_Work order_
Pull each line containing "tour" from the data.
=== Extracted information ===
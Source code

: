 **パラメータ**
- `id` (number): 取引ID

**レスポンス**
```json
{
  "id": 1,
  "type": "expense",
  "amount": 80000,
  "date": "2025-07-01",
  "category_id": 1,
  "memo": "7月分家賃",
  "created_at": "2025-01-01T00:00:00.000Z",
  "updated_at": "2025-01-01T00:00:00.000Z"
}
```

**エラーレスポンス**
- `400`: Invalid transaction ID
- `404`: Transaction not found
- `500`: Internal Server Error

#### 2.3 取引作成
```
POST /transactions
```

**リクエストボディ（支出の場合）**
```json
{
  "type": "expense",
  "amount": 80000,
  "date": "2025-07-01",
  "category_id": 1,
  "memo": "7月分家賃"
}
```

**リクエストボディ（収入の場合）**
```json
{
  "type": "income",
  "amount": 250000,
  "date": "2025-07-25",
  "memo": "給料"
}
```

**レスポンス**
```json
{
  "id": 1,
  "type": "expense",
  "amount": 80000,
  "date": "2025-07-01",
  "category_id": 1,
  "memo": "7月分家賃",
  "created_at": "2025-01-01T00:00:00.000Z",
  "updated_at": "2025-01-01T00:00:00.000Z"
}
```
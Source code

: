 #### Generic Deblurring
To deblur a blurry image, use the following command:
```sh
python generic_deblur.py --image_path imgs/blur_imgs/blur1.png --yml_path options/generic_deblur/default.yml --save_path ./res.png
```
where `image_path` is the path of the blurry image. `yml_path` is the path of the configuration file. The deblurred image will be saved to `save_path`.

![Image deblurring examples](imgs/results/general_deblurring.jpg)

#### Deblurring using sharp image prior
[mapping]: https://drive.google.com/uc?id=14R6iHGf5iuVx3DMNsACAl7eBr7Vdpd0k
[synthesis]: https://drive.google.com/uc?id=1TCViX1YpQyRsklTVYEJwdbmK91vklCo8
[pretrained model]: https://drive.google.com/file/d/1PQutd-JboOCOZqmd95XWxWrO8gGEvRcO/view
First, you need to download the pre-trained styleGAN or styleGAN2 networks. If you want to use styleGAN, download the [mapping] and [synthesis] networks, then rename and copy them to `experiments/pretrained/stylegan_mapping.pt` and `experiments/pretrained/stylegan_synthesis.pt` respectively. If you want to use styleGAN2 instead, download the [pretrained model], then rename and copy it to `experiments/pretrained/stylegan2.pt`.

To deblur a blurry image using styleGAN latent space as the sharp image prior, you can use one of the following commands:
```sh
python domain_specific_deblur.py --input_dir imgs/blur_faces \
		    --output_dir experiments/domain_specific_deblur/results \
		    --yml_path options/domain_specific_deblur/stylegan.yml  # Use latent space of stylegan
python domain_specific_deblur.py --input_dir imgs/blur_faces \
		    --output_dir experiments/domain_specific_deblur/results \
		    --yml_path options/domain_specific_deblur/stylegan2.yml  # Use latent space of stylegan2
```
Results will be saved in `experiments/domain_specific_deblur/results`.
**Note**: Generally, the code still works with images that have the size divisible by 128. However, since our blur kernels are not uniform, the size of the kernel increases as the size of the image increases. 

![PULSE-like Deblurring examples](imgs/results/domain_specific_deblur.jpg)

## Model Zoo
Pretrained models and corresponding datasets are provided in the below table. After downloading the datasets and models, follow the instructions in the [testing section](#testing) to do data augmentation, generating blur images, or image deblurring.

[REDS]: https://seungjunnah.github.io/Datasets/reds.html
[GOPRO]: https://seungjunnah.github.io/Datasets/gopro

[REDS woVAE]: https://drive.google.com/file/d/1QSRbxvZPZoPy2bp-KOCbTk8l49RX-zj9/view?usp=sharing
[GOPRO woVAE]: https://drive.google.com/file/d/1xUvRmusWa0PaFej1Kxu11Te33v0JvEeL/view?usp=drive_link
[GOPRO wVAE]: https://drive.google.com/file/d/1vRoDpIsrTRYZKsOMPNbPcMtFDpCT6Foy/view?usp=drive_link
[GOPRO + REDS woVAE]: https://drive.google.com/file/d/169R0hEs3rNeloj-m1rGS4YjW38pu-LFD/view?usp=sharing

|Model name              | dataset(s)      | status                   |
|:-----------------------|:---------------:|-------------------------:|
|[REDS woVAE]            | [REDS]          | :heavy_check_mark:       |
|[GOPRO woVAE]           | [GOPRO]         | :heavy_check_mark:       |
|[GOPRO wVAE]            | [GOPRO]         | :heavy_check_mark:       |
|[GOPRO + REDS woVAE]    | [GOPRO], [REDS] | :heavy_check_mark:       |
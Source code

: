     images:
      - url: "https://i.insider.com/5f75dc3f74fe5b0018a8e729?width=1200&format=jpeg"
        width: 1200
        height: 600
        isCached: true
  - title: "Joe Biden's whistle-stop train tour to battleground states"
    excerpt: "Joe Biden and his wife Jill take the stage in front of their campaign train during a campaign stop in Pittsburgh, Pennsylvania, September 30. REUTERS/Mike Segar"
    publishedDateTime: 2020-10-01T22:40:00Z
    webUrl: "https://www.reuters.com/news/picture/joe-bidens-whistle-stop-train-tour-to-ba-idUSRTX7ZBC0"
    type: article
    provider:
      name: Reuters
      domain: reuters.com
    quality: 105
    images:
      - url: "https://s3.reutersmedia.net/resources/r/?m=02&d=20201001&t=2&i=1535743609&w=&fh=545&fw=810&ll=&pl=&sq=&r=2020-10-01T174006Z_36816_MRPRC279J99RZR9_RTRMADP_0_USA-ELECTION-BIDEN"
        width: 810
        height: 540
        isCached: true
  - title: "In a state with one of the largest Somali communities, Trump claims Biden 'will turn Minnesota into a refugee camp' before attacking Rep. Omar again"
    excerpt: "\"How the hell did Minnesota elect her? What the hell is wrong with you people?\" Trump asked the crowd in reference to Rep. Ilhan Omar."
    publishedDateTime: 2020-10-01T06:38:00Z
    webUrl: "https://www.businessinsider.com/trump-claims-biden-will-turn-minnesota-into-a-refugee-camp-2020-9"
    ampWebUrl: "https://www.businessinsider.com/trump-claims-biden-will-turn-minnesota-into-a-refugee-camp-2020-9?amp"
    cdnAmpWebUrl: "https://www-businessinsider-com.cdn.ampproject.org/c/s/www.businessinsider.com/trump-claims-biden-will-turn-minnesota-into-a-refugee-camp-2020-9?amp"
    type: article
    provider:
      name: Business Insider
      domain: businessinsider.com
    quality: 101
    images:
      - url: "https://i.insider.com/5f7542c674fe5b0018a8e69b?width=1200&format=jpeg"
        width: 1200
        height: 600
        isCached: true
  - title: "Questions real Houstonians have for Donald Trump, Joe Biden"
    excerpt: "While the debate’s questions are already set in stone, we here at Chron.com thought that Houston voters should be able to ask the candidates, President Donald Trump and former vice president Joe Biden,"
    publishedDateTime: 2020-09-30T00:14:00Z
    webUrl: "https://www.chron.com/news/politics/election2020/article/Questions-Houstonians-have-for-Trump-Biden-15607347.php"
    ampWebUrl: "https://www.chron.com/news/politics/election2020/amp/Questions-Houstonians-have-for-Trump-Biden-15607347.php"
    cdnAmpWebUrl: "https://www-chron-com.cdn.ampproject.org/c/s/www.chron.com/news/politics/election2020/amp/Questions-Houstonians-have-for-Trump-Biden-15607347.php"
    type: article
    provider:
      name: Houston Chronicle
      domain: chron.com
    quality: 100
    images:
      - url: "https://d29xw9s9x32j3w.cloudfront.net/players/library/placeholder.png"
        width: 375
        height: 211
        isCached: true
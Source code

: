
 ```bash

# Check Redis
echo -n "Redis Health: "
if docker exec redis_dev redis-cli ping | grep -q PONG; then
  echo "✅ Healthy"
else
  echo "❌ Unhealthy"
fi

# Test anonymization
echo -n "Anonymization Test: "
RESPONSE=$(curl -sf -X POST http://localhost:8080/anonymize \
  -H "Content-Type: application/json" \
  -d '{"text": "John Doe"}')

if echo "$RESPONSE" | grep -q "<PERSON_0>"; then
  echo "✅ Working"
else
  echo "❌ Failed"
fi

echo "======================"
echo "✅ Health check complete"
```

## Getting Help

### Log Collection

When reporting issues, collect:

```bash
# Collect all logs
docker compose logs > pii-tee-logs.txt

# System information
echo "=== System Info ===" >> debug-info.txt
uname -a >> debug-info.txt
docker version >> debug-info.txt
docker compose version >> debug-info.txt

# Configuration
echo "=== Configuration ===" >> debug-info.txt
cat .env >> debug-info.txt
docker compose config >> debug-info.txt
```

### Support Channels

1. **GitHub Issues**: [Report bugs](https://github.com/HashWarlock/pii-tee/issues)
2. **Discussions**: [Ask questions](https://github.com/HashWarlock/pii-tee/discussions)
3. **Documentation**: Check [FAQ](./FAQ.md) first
===
_Solution to this task_
  - title: "Joe Biden's whistle-stop train tour to battleground states"
    webUrl: "https://www.reuters.com/news/picture/joe-bidens-whistle-stop-train-tour-to-ba-idUSRTX7ZBC0"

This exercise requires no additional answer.